What is Lassa Fever?
Lassa fever is an acute viral haemorrhagic illness caused by Lassa virus.
The disease is similar to Ebola and is present in a number of West African countries, where there are between 100,000 and 300,000 cases each year.
It is spread through exposure to food or household items contaminated by the urine or faeces of infected rats, and can also be passed on through infected human bodily fluids.
Around 80% of people will show no symptoms, but some will experience headaches, fever, sore throats, vomiting and diarrhoea.
In more severe cases, it can cause facial swelling, low blood pressure, fluid in the lung cavity, and can trigger bleeding from the mouth, nose or vagina.
Most people who are infected with Lassa fever will make a full recovery, but in some cases severe illness can occur.

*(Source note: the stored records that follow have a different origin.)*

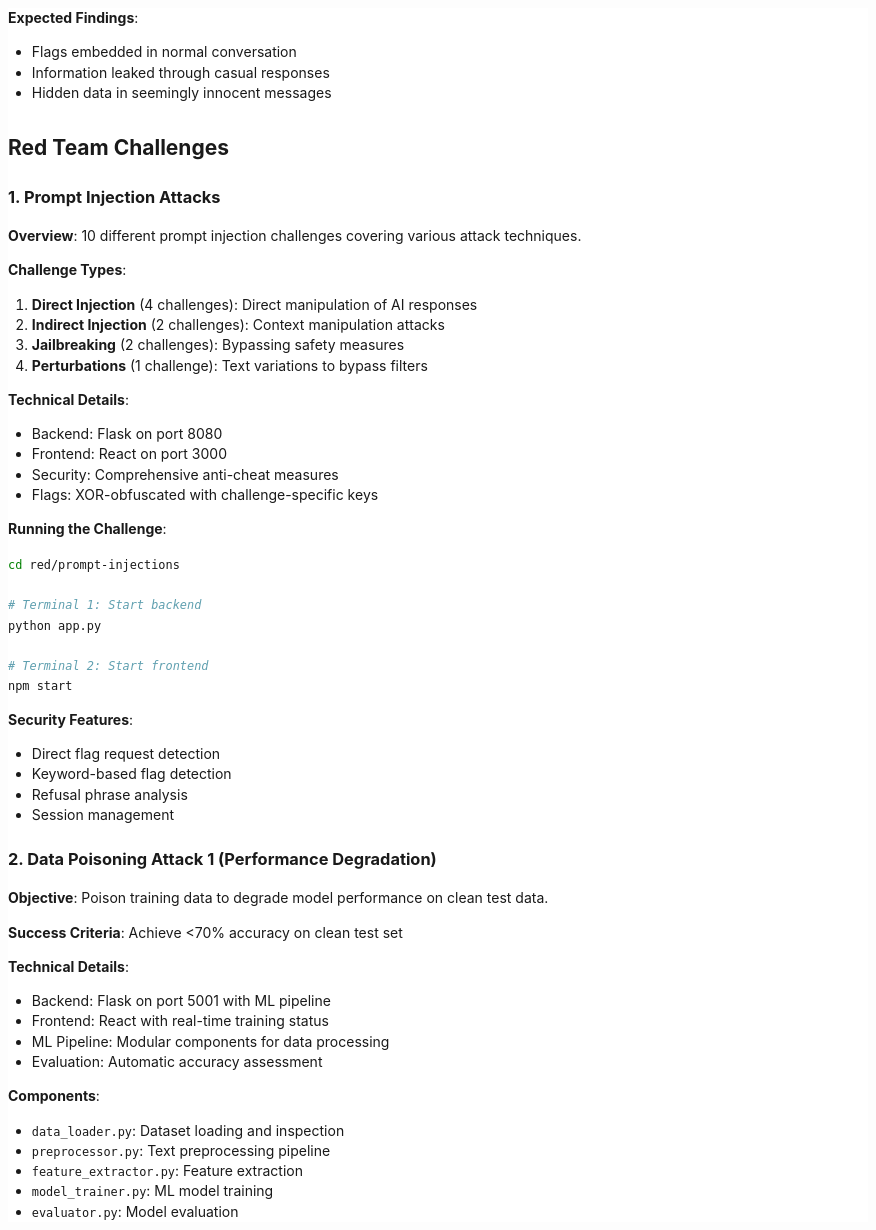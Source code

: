 **Expected Findings**:
- Flags embedded in normal conversation
- Information leaked through casual responses
- Hidden data in seemingly innocent messages

## Red Team Challenges

### 1. Prompt Injection Attacks

**Overview**: 10 different prompt injection challenges covering various attack techniques.

**Challenge Types**:
1. **Direct Injection** (4 challenges): Direct manipulation of AI responses
2. **Indirect Injection** (2 challenges): Context manipulation attacks
3. **Jailbreaking** (2 challenges): Bypassing safety measures
4. **Perturbations** (1 challenge): Text variations to bypass filters

**Technical Details**:
- Backend: Flask on port 8080
- Frontend: React on port 3000
- Security: Comprehensive anti-cheat measures
- Flags: XOR-obfuscated with challenge-specific keys

**Running the Challenge**:
```bash
cd red/prompt-injections

# Terminal 1: Start backend
python app.py

# Terminal 2: Start frontend
npm start
```

**Security Features**:
- Direct flag request detection
- Keyword-based flag detection
- Refusal phrase analysis
- Session management

### 2. Data Poisoning Attack 1 (Performance Degradation)

**Objective**: Poison training data to degrade model performance on clean test data.

**Success Criteria**: Achieve <70% accuracy on clean test set

**Technical Details**:
- Backend: Flask on port 5001 with ML pipeline
- Frontend: React with real-time training status
- ML Pipeline: Modular components for data processing
- Evaluation: Automatic accuracy assessment

**Components**:
- `data_loader.py`: Dataset loading and inspection
- `preprocessor.py`: Text preprocessing pipeline
- `feature_extractor.py`: Feature extraction
- `model_trainer.py`: ML model training
- `evaluator.py`: Model evaluation
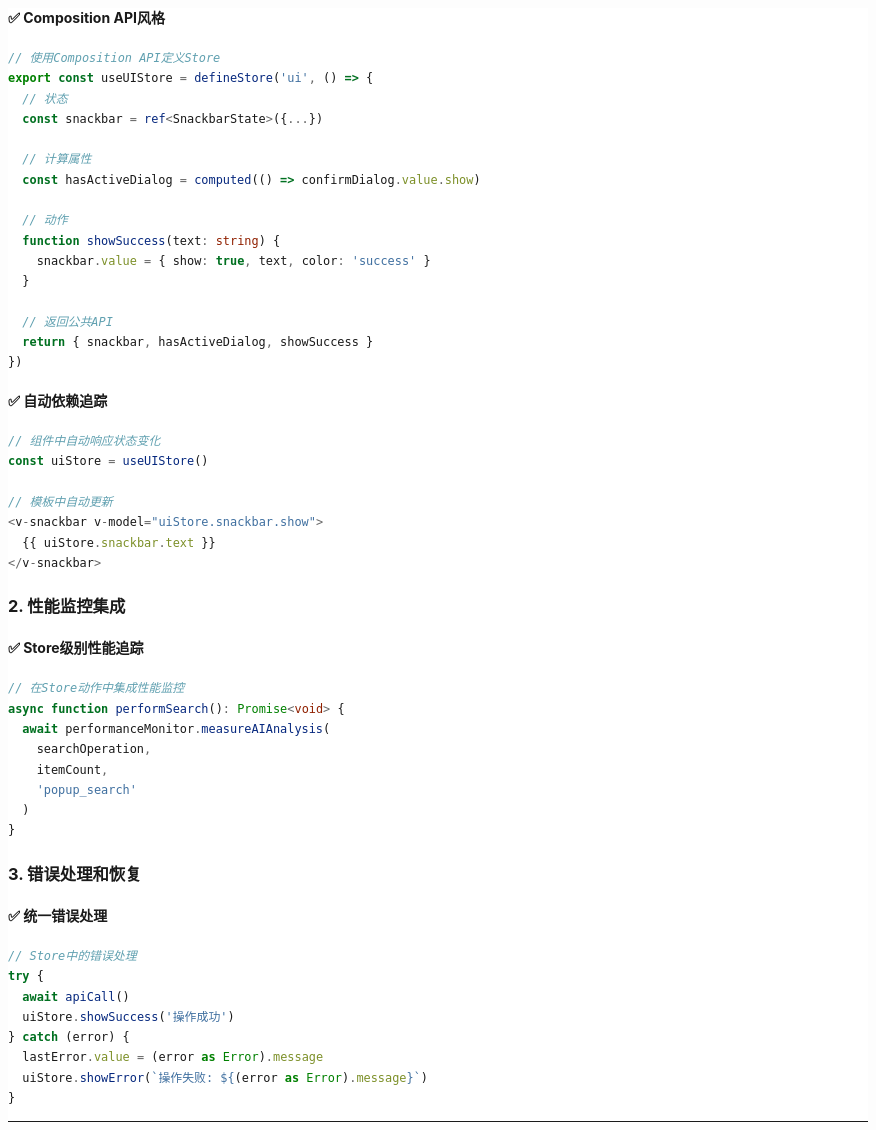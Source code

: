 #### ✅ Composition API风格
```typescript
// 使用Composition API定义Store
export const useUIStore = defineStore('ui', () => {
  // 状态
  const snackbar = ref<SnackbarState>({...})
  
  // 计算属性
  const hasActiveDialog = computed(() => confirmDialog.value.show)
  
  // 动作
  function showSuccess(text: string) {
    snackbar.value = { show: true, text, color: 'success' }
  }
  
  // 返回公共API
  return { snackbar, hasActiveDialog, showSuccess }
})
```

#### ✅ 自动依赖追踪
```typescript
// 组件中自动响应状态变化
const uiStore = useUIStore()

// 模板中自动更新
<v-snackbar v-model="uiStore.snackbar.show">
  {{ uiStore.snackbar.text }}
</v-snackbar>
```

### 2. **性能监控集成**

#### ✅ Store级别性能追踪
```typescript
// 在Store动作中集成性能监控
async function performSearch(): Promise<void> {
  await performanceMonitor.measureAIAnalysis(
    searchOperation,
    itemCount,
    'popup_search'
  )
}
```

### 3. **错误处理和恢复**

#### ✅ 统一错误处理
```typescript
// Store中的错误处理
try {
  await apiCall()
  uiStore.showSuccess('操作成功')
} catch (error) {
  lastError.value = (error as Error).message
  uiStore.showError(`操作失败: ${(error as Error).message}`)
}
```

---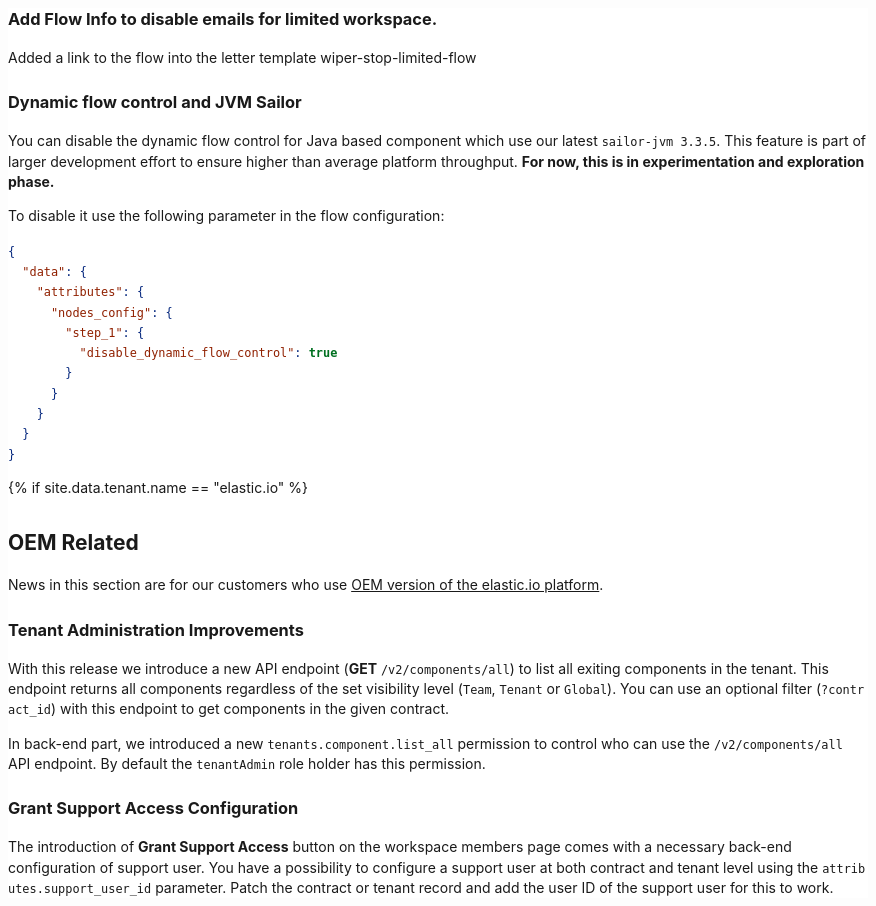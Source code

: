 ### Add Flow Info to disable emails for limited workspace.

Added a link to the flow into the letter template wiper-stop-limited-flow


### Dynamic flow control and JVM Sailor

You can disable the dynamic flow control for Java based component which use our
latest `sailor-jvm 3.3.5`. This feature is part of larger development effort to
ensure higher than average platform throughput. **For now, this is in experimentation and exploration phase.**

To disable it use the following parameter in the flow configuration:

```json
{
  "data": {
    "attributes": {
      "nodes_config": {
        "step_1": {
          "disable_dynamic_flow_control": true
        }
      }
    }
  }
}
```

{% if site.data.tenant.name == "elastic.io" %}

## OEM Related

News in this section are for our customers who use
[OEM version of the elastic.io platform](https://www.elastic.io/saas-embedded-integration/).

### Tenant Administration Improvements

With this release we introduce a new API endpoint (**GET** `/v2/components/all`) to list
all exiting components in the tenant. This endpoint returns all components regardless of
the set visibility level (`Team`, `Tenant` or `Global`). You can use an optional filter (`?contract_id`)
with this endpoint to get components in the given contract.

In back-end part, we introduced a new `tenants.component.list_all` permission to
control who can use the `/v2/components/all` API endpoint. By default the
`tenantAdmin` role holder has this permission.


### Grant Support Access Configuration

The introduction of **Grant Support Access** button on the workspace members page
comes with a necessary back-end configuration of support user. You have a
possibility to configure a support user at both contract and tenant level using
the `attributes.support_user_id` parameter. Patch the contract or tenant record and add the
user ID of the support user for this to work.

Without quick treatment, the illness can progress to shock, seizures and temporary deafness.
One percent of people infected with the Lassa virus die, according to the World Health Organisation.
Prior to these new cases, there have been eight cases of Lassa fever imported to the UK since 1980.
The last two cases occurred in 2009 and there was no evidence of onward transmission from any of these.
Dr Sir Michael Jacobs, consultant in infectious diseases at the Royal Free London, said: “The Royal Free Hospital is a specialist centre for treating patients with viral haemorrhagic fevers, including Lassa fever.
“Our secure unit is run by a highly-trained and experienced team of doctors, nurses, therapists and laboratory staff and is designed to ensure our staff can safely treat patients with these kind of infections.
“People living in endemic areas of West Africa with high populations of rodents are most at risk of Lassa fever.
“Imported cases rarely occur elsewhere in the world. Such cases are almost exclusively in people who work in endemic areas in high-risk occupations, such as medical or other aid workers.”